### Records provided
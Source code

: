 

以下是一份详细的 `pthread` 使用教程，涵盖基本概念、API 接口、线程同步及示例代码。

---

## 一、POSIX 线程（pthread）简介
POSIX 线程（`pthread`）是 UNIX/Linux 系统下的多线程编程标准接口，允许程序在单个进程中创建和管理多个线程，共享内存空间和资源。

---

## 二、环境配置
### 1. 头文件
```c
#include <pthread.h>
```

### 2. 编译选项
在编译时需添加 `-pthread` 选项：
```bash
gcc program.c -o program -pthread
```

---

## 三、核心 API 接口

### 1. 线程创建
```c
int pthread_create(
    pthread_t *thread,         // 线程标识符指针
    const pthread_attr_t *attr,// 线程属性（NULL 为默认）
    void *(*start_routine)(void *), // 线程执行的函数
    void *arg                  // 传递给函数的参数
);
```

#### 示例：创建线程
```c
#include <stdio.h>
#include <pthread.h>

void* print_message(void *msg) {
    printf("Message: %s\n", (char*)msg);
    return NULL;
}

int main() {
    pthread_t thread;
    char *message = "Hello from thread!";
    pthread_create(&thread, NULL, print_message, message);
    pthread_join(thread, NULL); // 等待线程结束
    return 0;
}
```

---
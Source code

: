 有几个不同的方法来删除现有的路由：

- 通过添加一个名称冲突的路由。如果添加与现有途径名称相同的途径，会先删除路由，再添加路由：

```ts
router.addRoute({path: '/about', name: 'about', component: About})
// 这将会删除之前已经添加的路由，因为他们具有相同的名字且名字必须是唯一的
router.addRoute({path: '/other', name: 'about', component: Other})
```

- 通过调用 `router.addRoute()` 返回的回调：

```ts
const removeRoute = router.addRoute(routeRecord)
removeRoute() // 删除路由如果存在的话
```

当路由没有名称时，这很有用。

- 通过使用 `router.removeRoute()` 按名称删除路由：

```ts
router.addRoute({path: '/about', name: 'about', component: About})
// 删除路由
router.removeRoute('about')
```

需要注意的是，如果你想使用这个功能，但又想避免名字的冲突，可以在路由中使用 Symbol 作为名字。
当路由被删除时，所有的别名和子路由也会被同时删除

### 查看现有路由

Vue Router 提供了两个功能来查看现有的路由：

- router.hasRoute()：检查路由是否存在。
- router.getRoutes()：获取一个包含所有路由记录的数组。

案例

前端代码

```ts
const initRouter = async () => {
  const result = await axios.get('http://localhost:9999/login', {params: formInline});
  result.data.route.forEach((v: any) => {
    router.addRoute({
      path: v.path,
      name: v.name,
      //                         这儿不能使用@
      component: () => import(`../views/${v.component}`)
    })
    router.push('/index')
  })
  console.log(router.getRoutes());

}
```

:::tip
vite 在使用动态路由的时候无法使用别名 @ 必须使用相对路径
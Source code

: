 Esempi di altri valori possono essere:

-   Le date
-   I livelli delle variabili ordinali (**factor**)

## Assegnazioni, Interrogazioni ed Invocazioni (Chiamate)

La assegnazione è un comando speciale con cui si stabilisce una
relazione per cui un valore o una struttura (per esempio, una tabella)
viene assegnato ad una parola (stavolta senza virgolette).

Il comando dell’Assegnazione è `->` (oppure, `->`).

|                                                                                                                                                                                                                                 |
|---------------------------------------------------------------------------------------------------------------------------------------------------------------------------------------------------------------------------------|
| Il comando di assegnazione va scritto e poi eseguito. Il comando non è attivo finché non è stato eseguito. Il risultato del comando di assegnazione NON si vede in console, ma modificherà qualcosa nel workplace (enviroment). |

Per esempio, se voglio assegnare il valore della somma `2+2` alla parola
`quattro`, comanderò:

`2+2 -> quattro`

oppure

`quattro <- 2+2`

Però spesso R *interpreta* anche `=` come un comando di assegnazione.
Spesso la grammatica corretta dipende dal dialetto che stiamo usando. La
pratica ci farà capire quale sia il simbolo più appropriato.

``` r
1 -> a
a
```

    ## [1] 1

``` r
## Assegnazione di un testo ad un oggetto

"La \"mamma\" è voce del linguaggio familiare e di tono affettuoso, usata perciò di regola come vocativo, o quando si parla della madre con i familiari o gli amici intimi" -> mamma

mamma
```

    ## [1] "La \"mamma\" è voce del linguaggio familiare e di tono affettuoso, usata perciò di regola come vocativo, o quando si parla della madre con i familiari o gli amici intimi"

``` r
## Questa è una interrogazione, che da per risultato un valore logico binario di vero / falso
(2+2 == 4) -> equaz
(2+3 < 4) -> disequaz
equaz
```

### What is required
Scan the data above. Return every line with "usata" in it.

### Answer for the task
"La \"mamma\" è voce del linguaggio familiare e di tono affettuoso, usata perciò di regola come vocativo, o quando si parla della madre con i familiari o gli amici intimi" -> mamma
    ## [1] "La \"mamma\" è voce del linguaggio familiare e di tono affettuoso, usata perciò di regola come vocativo, o quando si parla della madre con i familiari o gli amici intimi"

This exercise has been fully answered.